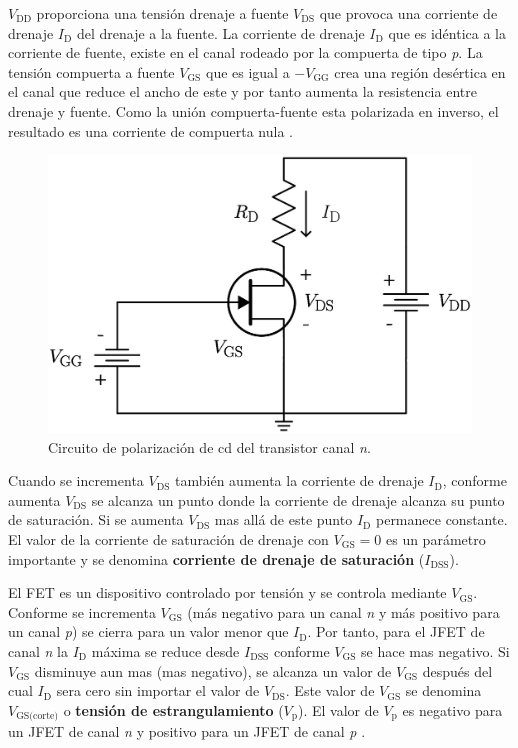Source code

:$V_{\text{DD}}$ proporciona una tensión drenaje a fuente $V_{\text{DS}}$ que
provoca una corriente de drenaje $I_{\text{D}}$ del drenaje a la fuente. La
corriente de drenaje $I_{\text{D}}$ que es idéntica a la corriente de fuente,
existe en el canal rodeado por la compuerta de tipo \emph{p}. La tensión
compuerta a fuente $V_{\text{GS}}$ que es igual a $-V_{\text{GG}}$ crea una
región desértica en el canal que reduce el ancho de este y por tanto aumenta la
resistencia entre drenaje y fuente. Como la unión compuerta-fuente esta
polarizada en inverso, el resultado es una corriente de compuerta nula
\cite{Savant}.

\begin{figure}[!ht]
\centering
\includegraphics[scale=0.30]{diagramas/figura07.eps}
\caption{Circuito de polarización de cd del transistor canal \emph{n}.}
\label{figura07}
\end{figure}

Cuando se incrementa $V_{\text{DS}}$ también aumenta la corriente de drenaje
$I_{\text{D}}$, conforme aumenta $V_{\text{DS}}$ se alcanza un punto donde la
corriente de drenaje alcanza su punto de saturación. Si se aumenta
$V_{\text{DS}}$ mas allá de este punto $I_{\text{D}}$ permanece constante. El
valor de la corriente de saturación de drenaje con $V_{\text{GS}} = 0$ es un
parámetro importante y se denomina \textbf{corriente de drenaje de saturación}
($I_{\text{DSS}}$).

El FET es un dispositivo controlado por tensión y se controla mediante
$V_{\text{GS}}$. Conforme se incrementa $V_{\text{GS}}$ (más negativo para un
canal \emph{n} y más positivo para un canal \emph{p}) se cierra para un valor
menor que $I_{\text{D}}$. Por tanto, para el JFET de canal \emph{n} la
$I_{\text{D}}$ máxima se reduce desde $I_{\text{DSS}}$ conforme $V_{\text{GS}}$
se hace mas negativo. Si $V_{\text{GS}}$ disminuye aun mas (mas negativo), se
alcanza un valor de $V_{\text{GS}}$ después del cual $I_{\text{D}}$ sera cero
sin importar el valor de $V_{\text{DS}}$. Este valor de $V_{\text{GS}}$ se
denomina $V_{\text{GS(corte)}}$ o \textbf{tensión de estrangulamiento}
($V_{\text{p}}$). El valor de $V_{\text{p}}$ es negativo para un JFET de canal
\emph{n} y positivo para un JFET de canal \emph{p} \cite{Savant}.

> **Work request**
Print the records again exactly, pictures excluded.

> **Exercise response**
Source code

:$V_{\text{DD}}$ proporciona una tensión drenaje a fuente $V_{\text{DS}}$ que
provoca una corriente de drenaje $I_{\text{D}}$ del drenaje a la fuente. La
corriente de drenaje $I_{\text{D}}$ que es idéntica a la corriente de fuente,
existe en el canal rodeado por la compuerta de tipo \emph{p}. La tensión
compuerta a fuente $V_{\text{GS}}$ que es igual a $-V_{\text{GG}}$ crea una
región desértica en el canal que reduce el ancho de este y por tanto aumenta la
resistencia entre drenaje y fuente. Como la unión compuerta-fuente esta
polarizada en inverso, el resultado es una corriente de compuerta nula
\cite{Savant}.

\begin{figure}[!ht]
\centering
\includegraphics[scale=0.30]{diagramas/figura07.eps}
\caption{Circuito de polarización de cd del transistor canal \emph{n}.}
\label{figura07}
\end{figure}

Cuando se incrementa $V_{\text{DS}}$ también aumenta la corriente de drenaje
$I_{\text{D}}$, conforme aumenta $V_{\text{DS}}$ se alcanza un punto donde la
corriente de drenaje alcanza su punto de saturación. Si se aumenta
$V_{\text{DS}}$ mas allá de este punto $I_{\text{D}}$ permanece constante. El
valor de la corriente de saturación de drenaje con $V_{\text{GS}} = 0$ es un
parámetro importante y se denomina \textbf{corriente de drenaje de saturación}
($I_{\text{DSS}}$).

El FET es un dispositivo controlado por tensión y se controla mediante
$V_{\text{GS}}$. Conforme se incrementa $V_{\text{GS}}$ (más negativo para un
canal \emph{n} y más positivo para un canal \emph{p}) se cierra para un valor
menor que $I_{\text{D}}$. Por tanto, para el JFET de canal \emph{n} la
$I_{\text{D}}$ máxima se reduce desde $I_{\text{DSS}}$ conforme $V_{\text{GS}}$
se hace mas negativo. Si $V_{\text{GS}}$ disminuye aun mas (mas negativo), se
alcanza un valor de $V_{\text{GS}}$ después del cual $I_{\text{D}}$ sera cero
sin importar el valor de $V_{\text{DS}}$. Este valor de $V_{\text{GS}}$ se
denomina $V_{\text{GS(corte)}}$ o \textbf{tensión de estrangulamiento}
($V_{\text{p}}$). El valor de $V_{\text{p}}$ es negativo para un JFET de canal
\emph{n} y positivo para un JFET de canal \emph{p} \cite{Savant}.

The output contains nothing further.